Elective Reciprocity

Elective Reciprocity is consciously choosing a mutually co-operative relationship with other people.

We tend to reciprocate in the same way as other people relate to us. This is doing unto others, reciprocating, as others have done unto us. We elect by choice, to treat others as they have treated us.

  • We treat other people’s good behaviour by reciprocating in a beneficial way
  • We resist other people’s bad behaviour by reciprocating in a detrimental way

Elective Reciprocity is judgmental when our own behaviour & actions is determined by other people’s beliefs and action. The primary reciprocating belief is that I do unto others as others have done unto me. This is how most people elect to reciprocate in their relationships to other people.

When I elect to choose the reciprocal choice of other people, I am making their choice, my choice; instead of my choice for my Self. How I elect to reciprocate in my co-operative relationships is either my own wise choice or it is driven by someone else’s reciprocal choice.

A wise person knows that any behaviour can be deemed to be either beneficial or detrimental to other people, by other people. There is no way of knowing with intellectual certainty how other people elect to reciprocate. It is a fair assumption that they will do unto you as others have in the past done unto them.

A wise person knows that what other people think is of absolutely no consequence to their own personal choice. Beneficial choices have a benefit for everyone, whereas detrimental choices always have a negative outcome for someone.

By the Law of Attraction, we always experience receiving that which is the focus of our expression:

  • When my choice of experience is in alignment with my choice of expression, it is true
  • When my choice of giving is aligned with my choice of receiving, it is beneficial
  • When my standards of behaviour align with my personal boundaries, I am in integrity

I am truly in beneficial integrity, when I am being unto others in a way that I choose for others to be unto me.
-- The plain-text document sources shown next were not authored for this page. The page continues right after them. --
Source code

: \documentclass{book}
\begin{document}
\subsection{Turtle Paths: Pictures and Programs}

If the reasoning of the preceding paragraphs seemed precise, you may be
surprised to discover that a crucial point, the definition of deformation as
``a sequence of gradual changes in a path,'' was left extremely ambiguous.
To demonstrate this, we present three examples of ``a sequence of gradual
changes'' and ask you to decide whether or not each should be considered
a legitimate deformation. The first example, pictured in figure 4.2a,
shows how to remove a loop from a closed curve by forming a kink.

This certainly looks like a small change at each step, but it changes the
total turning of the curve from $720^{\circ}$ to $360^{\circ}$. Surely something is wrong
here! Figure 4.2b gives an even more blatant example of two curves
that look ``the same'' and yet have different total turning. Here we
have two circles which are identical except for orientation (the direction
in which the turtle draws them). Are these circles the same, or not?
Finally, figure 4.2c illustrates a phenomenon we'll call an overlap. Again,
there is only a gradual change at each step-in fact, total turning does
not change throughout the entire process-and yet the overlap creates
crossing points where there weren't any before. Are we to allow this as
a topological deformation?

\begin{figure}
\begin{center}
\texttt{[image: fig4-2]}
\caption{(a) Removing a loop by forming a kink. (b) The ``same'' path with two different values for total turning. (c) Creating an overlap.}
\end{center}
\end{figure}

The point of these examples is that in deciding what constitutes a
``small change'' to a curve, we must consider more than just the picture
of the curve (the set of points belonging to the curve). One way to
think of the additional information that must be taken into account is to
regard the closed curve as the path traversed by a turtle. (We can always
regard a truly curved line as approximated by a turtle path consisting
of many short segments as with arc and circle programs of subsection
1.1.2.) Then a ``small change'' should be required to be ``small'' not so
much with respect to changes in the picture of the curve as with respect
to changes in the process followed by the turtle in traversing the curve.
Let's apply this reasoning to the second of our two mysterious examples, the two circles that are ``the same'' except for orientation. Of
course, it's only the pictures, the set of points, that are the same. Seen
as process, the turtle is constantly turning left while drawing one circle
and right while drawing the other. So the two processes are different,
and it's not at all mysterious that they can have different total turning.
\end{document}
It is not possible for myself to be truly and beneficially in integrity and cause detrimental affects on other people.

In alignment with the Law of Attraction, my beneficial standards of behaviour always attracts beneficial standards of behaviour in return.

My personal standard of behaving with integrity ensures that no personal boundaries are ever required.

My Elective Reciprocity is always divinely beneficial when in alignment with the Golden Rule.